## WHAT THE TASK REQUIRES
Pick out the lines below with "Journal" and list them.
----- RECORDS SHOWN -----
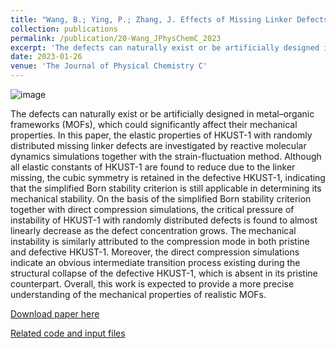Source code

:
 ```yaml
---
title: "Wang, B.; Ying, P.; Zhang, J. Effects of Missing Linker Defects on the Elastic Properties and Mechanical Stability of the Metal–Organic Framework HKUST-1. The Journal of Physical Chemistry C 2023, 127 (5), 2533-2543. DOI: 10.1021/acs.jpcc.2c06954"
collection: publications
permalink: /publication/20-Wang_JPhysChemC_2023
excerpt: 'The defects can naturally exist or be artificially designed in metal–organic frameworks (MOFs), which could significantly affect their mechanical properties. In this paper, the elastic properties of HKUST-1 with randomly distributed missing linker defects are investigated by reactive molecular dynamics simulations together with the strain-fluctuation method.'
date: 2023-01-26
venue: 'The Journal of Physical Chemistry C'
---
```

![image](https://user-images.githubusercontent.com/54773018/216846933-8e3a9b7f-4ced-4b8b-9336-e7571cb55fae.png)

The defects can naturally exist or be artificially designed in metal–organic frameworks (MOFs), which could significantly affect their mechanical properties. In this paper, the elastic properties of HKUST-1 with randomly distributed missing linker defects are investigated by reactive molecular dynamics simulations together with the strain-fluctuation method. Although all elastic constants of HKUST-1 are found to reduce due to the linker missing, the cubic symmetry is retained in the defective HKUST-1, indicating that the simplified Born stability criterion is still applicable in determining its mechanical stability. On the basis of the simplified Born stability criterion together with direct compression simulations, the critical pressure of instability of HKUST-1 with randomly distributed defects is found to almost linearly decrease as the defect concentration grows. The mechanical instability is similarly attributed to the compression mode in both pristine and defective HKUST-1. Moreover, the direct compression simulations indicate an obvious intermediate transition process existing during the structural collapse of the defective HKUST-1, which is absent in its pristine counterpart. Overall, this work is expected to provide a more precise understanding of the mechanical properties of realistic MOFs.

[Download paper here](http://hityingph.github.io/files/20-Wang_JPhysChemC_2023.pdf)

[Related code and input files](https://github.com/bing93wang/HKUST-1-defects)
-----
## SOLUTION TO THIS TASK
title: "Wang, B.; Ying, P.; Zhang, J. Effects of Missing Linker Defects on the Elastic Properties and Mechanical Stability of the Metal–Organic Framework HKUST-1. The Journal of Physical Chemistry C 2023, 127 (5), 2533-2543. DOI: 10.1021/acs.jpcc.2c06954"
venue: 'The Journal of Physical Chemistry C'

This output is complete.